TASK STATEMENT: Reproduce all the material verbatim, down to the last line.

----------

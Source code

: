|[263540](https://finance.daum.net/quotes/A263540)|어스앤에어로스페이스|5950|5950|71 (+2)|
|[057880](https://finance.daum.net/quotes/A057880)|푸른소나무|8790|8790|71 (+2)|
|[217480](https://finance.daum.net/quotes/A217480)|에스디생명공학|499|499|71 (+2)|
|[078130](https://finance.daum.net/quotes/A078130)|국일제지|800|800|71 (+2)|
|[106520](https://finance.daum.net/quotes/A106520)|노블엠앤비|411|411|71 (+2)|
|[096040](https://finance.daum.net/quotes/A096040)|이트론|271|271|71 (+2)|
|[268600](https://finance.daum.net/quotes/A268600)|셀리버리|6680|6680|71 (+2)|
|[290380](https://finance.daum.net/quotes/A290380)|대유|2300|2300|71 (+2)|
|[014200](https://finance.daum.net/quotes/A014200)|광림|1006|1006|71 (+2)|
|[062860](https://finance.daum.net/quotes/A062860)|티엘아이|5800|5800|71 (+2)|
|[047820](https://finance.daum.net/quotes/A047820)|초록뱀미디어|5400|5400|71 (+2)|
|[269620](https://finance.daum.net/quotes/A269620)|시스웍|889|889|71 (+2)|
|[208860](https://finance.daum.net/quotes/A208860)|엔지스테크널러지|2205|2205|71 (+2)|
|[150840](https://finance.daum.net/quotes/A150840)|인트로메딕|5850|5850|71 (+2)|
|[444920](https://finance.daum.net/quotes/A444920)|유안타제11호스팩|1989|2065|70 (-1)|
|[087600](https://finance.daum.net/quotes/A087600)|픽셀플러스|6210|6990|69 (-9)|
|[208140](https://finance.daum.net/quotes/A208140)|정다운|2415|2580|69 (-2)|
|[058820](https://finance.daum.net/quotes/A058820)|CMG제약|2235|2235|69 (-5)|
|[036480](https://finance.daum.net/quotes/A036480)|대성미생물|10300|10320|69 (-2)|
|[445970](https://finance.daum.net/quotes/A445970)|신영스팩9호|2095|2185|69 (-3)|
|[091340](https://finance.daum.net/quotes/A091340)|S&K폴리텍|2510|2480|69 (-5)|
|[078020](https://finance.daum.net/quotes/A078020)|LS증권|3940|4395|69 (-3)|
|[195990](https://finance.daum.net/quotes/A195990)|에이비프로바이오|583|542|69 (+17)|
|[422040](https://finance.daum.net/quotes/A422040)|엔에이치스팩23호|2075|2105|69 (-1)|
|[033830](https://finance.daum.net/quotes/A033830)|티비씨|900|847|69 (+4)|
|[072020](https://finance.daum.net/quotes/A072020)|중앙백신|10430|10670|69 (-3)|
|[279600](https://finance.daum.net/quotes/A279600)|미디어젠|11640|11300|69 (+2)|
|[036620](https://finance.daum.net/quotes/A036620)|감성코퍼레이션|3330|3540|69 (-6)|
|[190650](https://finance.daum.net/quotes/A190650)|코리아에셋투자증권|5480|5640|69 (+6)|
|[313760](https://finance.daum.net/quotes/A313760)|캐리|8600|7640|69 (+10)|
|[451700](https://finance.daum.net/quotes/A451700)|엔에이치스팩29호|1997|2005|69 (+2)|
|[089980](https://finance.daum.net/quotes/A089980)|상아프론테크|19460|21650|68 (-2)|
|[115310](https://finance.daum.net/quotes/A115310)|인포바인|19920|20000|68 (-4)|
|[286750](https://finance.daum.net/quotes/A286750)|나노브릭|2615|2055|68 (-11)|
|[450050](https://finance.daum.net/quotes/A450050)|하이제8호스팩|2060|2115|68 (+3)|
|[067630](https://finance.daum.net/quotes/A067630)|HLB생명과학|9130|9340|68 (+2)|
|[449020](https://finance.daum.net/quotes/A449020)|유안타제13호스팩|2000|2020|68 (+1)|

----------

SOLVED PROBLEM:
Source code

:|[263540](https://finance.daum.net/quotes/A263540)|어스앤에어로스페이스|5950|5950|71 (+2)|
|[057880](https://finance.daum.net/quotes/A057880)|푸른소나무|8790|8790|71 (+2)|
|[217480](https://finance.daum.net/quotes/A217480)|에스디생명공학|499|499|71 (+2)|
|[078130](https://finance.daum.net/quotes/A078130)|국일제지|800|800|71 (+2)|
|[106520](https://finance.daum.net/quotes/A106520)|노블엠앤비|411|411|71 (+2)|
|[096040](https://finance.daum.net/quotes/A096040)|이트론|271|271|71 (+2)|
|[268600](https://finance.daum.net/quotes/A268600)|셀리버리|6680|6680|71 (+2)|
|[290380](https://finance.daum.net/quotes/A290380)|대유|2300|2300|71 (+2)|
|[014200](https://finance.daum.net/quotes/A014200)|광림|1006|1006|71 (+2)|
|[062860](https://finance.daum.net/quotes/A062860)|티엘아이|5800|5800|71 (+2)|
|[047820](https://finance.daum.net/quotes/A047820)|초록뱀미디어|5400|5400|71 (+2)|
|[269620](https://finance.daum.net/quotes/A269620)|시스웍|889|889|71 (+2)|
|[208860](https://finance.daum.net/quotes/A208860)|엔지스테크널러지|2205|2205|71 (+2)|
|[150840](https://finance.daum.net/quotes/A150840)|인트로메딕|5850|5850|71 (+2)|
|[444920](https://finance.daum.net/quotes/A444920)|유안타제11호스팩|1989|2065|70 (-1)|
|[087600](https://finance.daum.net/quotes/A087600)|픽셀플러스|6210|6990|69 (-9)|
|[208140](https://finance.daum.net/quotes/A208140)|정다운|2415|2580|69 (-2)|
|[058820](https://finance.daum.net/quotes/A058820)|CMG제약|2235|2235|69 (-5)|
|[036480](https://finance.daum.net/quotes/A036480)|대성미생물|10300|10320|69 (-2)|
|[445970](https://finance.daum.net/quotes/A445970)|신영스팩9호|2095|2185|69 (-3)|
|[091340](https://finance.daum.net/quotes/A091340)|S&K폴리텍|2510|2480|69 (-5)|
|[078020](https://finance.daum.net/quotes/A078020)|LS증권|3940|4395|69 (-3)|
|[195990](https://finance.daum.net/quotes/A195990)|에이비프로바이오|583|542|69 (+17)|
|[422040](https://finance.daum.net/quotes/A422040)|엔에이치스팩23호|2075|2105|69 (-1)|
|[033830](https://finance.daum.net/quotes/A033830)|티비씨|900|847|69 (+4)|
|[072020](https://finance.daum.net/quotes/A072020)|중앙백신|10430|10670|69 (-3)|
|[279600](https://finance.daum.net/quotes/A279600)|미디어젠|11640|11300|69 (+2)|
|[036620](https://finance.daum.net/quotes/A036620)|감성코퍼레이션|3330|3540|69 (-6)|
|[190650](https://finance.daum.net/quotes/A190650)|코리아에셋투자증권|5480|5640|69 (+6)|
|[313760](https://finance.daum.net/quotes/A313760)|캐리|8600|7640|69 (+10)|
|[451700](https://finance.daum.net/quotes/A451700)|엔에이치스팩29호|1997|2005|69 (+2)|
|[089980](https://finance.daum.net/quotes/A089980)|상아프론테크|19460|21650|68 (-2)|
|[115310](https://finance.daum.net/quotes/A115310)|인포바인|19920|20000|68 (-4)|
|[286750](https://finance.daum.net/quotes/A286750)|나노브릭|2615|2055|68 (-11)|
|[450050](https://finance.daum.net/quotes/A450050)|하이제8호스팩|2060|2115|68 (+3)|
|[067630](https://finance.daum.net/quotes/A067630)|HLB생명과학|9130|9340|68 (+2)|
|[449020](https://finance.daum.net/quotes/A449020)|유안타제13호스팩|2000|2020|68 (+1)|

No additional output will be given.